I declared myself a feminist while I was an undergraduate English Literature student. This was because I was profoundly affected when I learnt about how distinct and separate sex and gender are, the binary oppositions which are used to make the female sex seem inferior to the male sex and how fragile the patriarchy really is.
Any past or present English Literature university student will tell you the amount of times they have seen or said the words ‘gender’, ‘sex’, ‘masculinity’, ‘femininity’ etc within lectures and debates in seminars. One thing that we are good at is detecting the representation of sex/gender within different forms of literature and how these conform to or defy the social expectations of men and women at the time the piece of literature was written.
While I only recently realised that I could identify myself as a feminist, I have been an individual who has mostly defied against how women are expected to act and behave since a young age. I didn’t like to associate with the colour pink, wear skirts/dresses and make-up as a child and teenager because I didn’t want to be considered a ‘girly girl’. As a result I was sometimes referred to as a ‘tomboy’ who would arm wrestle with boys to show how tough I was and I liked to watch cartoons which, at the time, were considered for boys to watch, including Beyblade, Digimon and Pokemon.
Maybe the fact that I didn’t want to be called a ‘girly girl’ was because of the negativity associated with it, such as being emotional, weak and fragile. I wasn’t aware at the time that I was defying how young women should behave, but maybe that could be my parent’s influence, especially my mother. There were phases when I would be wearing pink, skirts/dresses and make-up because my mum liked to see me that way, but I disliked it. She allowed me to experience what it was like to conform as a young woman, but I obviously found myself better off just being me.
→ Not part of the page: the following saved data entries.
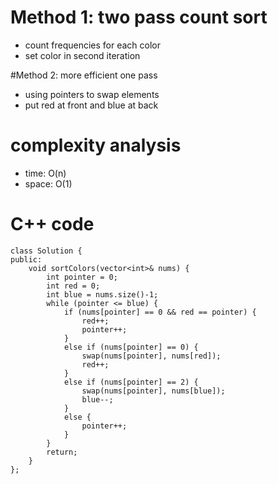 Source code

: # Method 1: two pass count sort
- count frequencies for each color
- set color in second iteration


#Method 2: more efficient one pass
- using pointers to swap elements
- put red at front and blue at back

# complexity analysis
- time: O(n)
- space: O(1)

# C++ code
```
class Solution {
public:
    void sortColors(vector<int>& nums) {
        int pointer = 0;
        int red = 0;
        int blue = nums.size()-1;
        while (pointer <= blue) {
            if (nums[pointer] == 0 && red == pointer) {
                red++;
                pointer++;
            }
            else if (nums[pointer] == 0) {
                swap(nums[pointer], nums[red]);
                red++;
            }
            else if (nums[pointer] == 2) {
                swap(nums[pointer], nums[blue]);
                blue--;
            }
            else {
                pointer++;
            }
        }
        return;
    }
};
```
It’s sad that young women (girls) cannot act as they want to without receiving negativity and criticism from others. Maybe I was afraid to look like a girl because of this negativity. But then again, maybe I was proving the strength of girls by arm wrestling with boys. Whatever I was doing, I was ignorant of the fact that I was defying standards set out by a patriarchy.
If I was aware of this at a much younger age, then maybe I could’ve acted upon it and done something positive. I could have helped young girls and teenagers by encouraging to have the confidence to be themselves and how to be prepared with comebacks when confronted by boys. They say that ‘ignorance is bliss’; it really isn’t!
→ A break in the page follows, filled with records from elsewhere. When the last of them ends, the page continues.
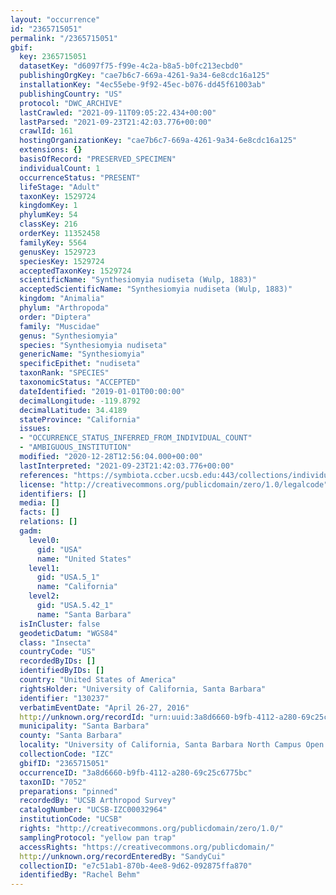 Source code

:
 ```yaml
---
layout: "occurrence"
id: "2365715051"
permalink: "/2365715051"
gbif:
  key: 2365715051
  datasetKey: "d6097f75-f99e-4c2a-b8a5-b0fc213ecbd0"
  publishingOrgKey: "cae7b6c7-669a-4261-9a34-6e8cdc16a125"
  installationKey: "4ec55ebe-9f92-45ec-b076-dd45f61003ab"
  publishingCountry: "US"
  protocol: "DWC_ARCHIVE"
  lastCrawled: "2021-09-11T09:05:22.434+00:00"
  lastParsed: "2021-09-23T21:42:03.776+00:00"
  crawlId: 161
  hostingOrganizationKey: "cae7b6c7-669a-4261-9a34-6e8cdc16a125"
  extensions: {}
  basisOfRecord: "PRESERVED_SPECIMEN"
  individualCount: 1
  occurrenceStatus: "PRESENT"
  lifeStage: "Adult"
  taxonKey: 1529724
  kingdomKey: 1
  phylumKey: 54
  classKey: 216
  orderKey: 11352458
  familyKey: 5564
  genusKey: 1529723
  speciesKey: 1529724
  acceptedTaxonKey: 1529724
  scientificName: "Synthesiomyia nudiseta (Wulp, 1883)"
  acceptedScientificName: "Synthesiomyia nudiseta (Wulp, 1883)"
  kingdom: "Animalia"
  phylum: "Arthropoda"
  order: "Diptera"
  family: "Muscidae"
  genus: "Synthesiomyia"
  species: "Synthesiomyia nudiseta"
  genericName: "Synthesiomyia"
  specificEpithet: "nudiseta"
  taxonRank: "SPECIES"
  taxonomicStatus: "ACCEPTED"
  dateIdentified: "2019-01-01T00:00:00"
  decimalLongitude: -119.8792
  decimalLatitude: 34.4189
  stateProvince: "California"
  issues:
  - "OCCURRENCE_STATUS_INFERRED_FROM_INDIVIDUAL_COUNT"
  - "AMBIGUOUS_INSTITUTION"
  modified: "2020-12-28T12:56:04.000+00:00"
  lastInterpreted: "2021-09-23T21:42:03.776+00:00"
  references: "https://symbiota.ccber.ucsb.edu:443/collections/individual/index.php?occid=130237"
  license: "http://creativecommons.org/publicdomain/zero/1.0/legalcode"
  identifiers: []
  media: []
  facts: []
  relations: []
  gadm:
    level0:
      gid: "USA"
      name: "United States"
    level1:
      gid: "USA.5_1"
      name: "California"
    level2:
      gid: "USA.5.42_1"
      name: "Santa Barbara"
  isInCluster: false
  geodeticDatum: "WGS84"
  class: "Insecta"
  countryCode: "US"
  recordedByIDs: []
  identifiedByIDs: []
  country: "United States of America"
  rightsHolder: "University of California, Santa Barbara"
  identifier: "130237"
  verbatimEventDate: "April 26-27, 2016"
  http://unknown.org/recordId: "urn:uuid:3a8d6660-b9fb-4112-a280-69c25c6775bc"
  municipality: "Santa Barbara"
  county: "Santa Barbara"
  locality: "University of California, Santa Barbara North Campus Open Space"
  collectionCode: "IZC"
  gbifID: "2365715051"
  occurrenceID: "3a8d6660-b9fb-4112-a280-69c25c6775bc"
  taxonID: "7052"
  preparations: "pinned"
  recordedBy: "UCSB Arthropod Survey"
  catalogNumber: "UCSB-IZC00032964"
  institutionCode: "UCSB"
  rights: "http://creativecommons.org/publicdomain/zero/1.0/"
  samplingProtocol: "yellow pan trap"
  accessRights: "https://creativecommons.org/publicdomain/"
  http://unknown.org/recordEnteredBy: "SandyCui"
  collectionID: "e7c51ab1-870b-4ee8-9d62-092875ffa870"
  identifiedBy: "Rachel Behm"
---
```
Well, it’s better late than never. I feel so much more intellectual and better about myself as a result of learning about how to find examples of gender representation within literature. I post blogs about issues women and men face on a daily basis, including body hair, body image, make-up and much more.
I am a believer of equal rights between the sexes.
I am a believer that your sex does not dictate your gender.
I am a believer that everyone should be who they want to be, without feeling restricted or receiving negative feedback for being different.
I am a believer of individuality.
I am a believer that sexism needs to be eradicated.